Records for the exercise
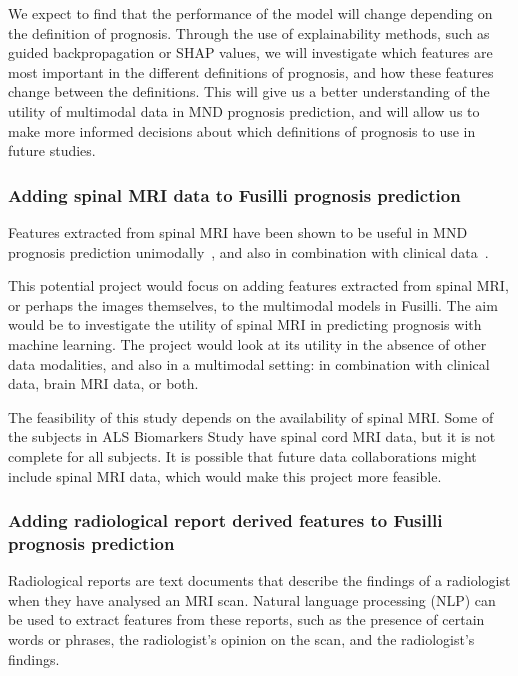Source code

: We expect to find that the performance of the model will change depending on the definition of prognosis.
Through the use of explainability methods, such as guided backpropagation or SHAP values, we will investigate which features are most important in the different definitions of prognosis, and how these features change between the definitions.
This will give us a better understanding of the utility of multimodal data in MND prognosis prediction, and will allow us to make more informed decisions about which definitions of prognosis to use in future studies.


\subsubsection*{Adding spinal MRI data to Fusilli prognosis prediction}

Features extracted from spinal MRI have been shown to be useful in MND prognosis prediction unimodally~\cite{brancoSpinalCordAtrophy2014, grolezMRICervicalSpinal2018}, and also in combination with clinical data~\cite{querinSpinalCordMultiparametric2017}.

This potential project would focus on adding features extracted from spinal MRI, or perhaps the images themselves, to the multimodal models in Fusilli.
The aim would be to investigate the utility of spinal MRI in predicting prognosis with machine learning.
The project would look at its utility in the absence of other data modalities, and also in a multimodal setting: in combination with clinical data, brain MRI data, or both.

The feasibility of this study depends on the availability of spinal MRI.
Some of the subjects in ALS Biomarkers Study have spinal cord MRI data, but it is not complete for all subjects.
It is possible that future data collaborations might include spinal MRI data, which would make this project more feasible.

\subsubsection{Adding radiological report derived features to Fusilli prognosis prediction}

Radiological reports are text documents that describe the findings of a radiologist when they have analysed an MRI scan.
Natural language processing (NLP) can be used to extract features from these reports, such as the presence of certain words or phrases, the radiologist's opinion on the scan, and the radiologist's findings.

Required work
All lines of the entries above where "Fusilli" turns up should be reported.

Your solution
\subsubsection*{Adding spinal MRI data to Fusilli prognosis prediction}
This potential project would focus on adding features extracted from spinal MRI, or perhaps the images themselves, to the multimodal models in Fusilli.
\subsubsection{Adding radiological report derived features to Fusilli prognosis prediction}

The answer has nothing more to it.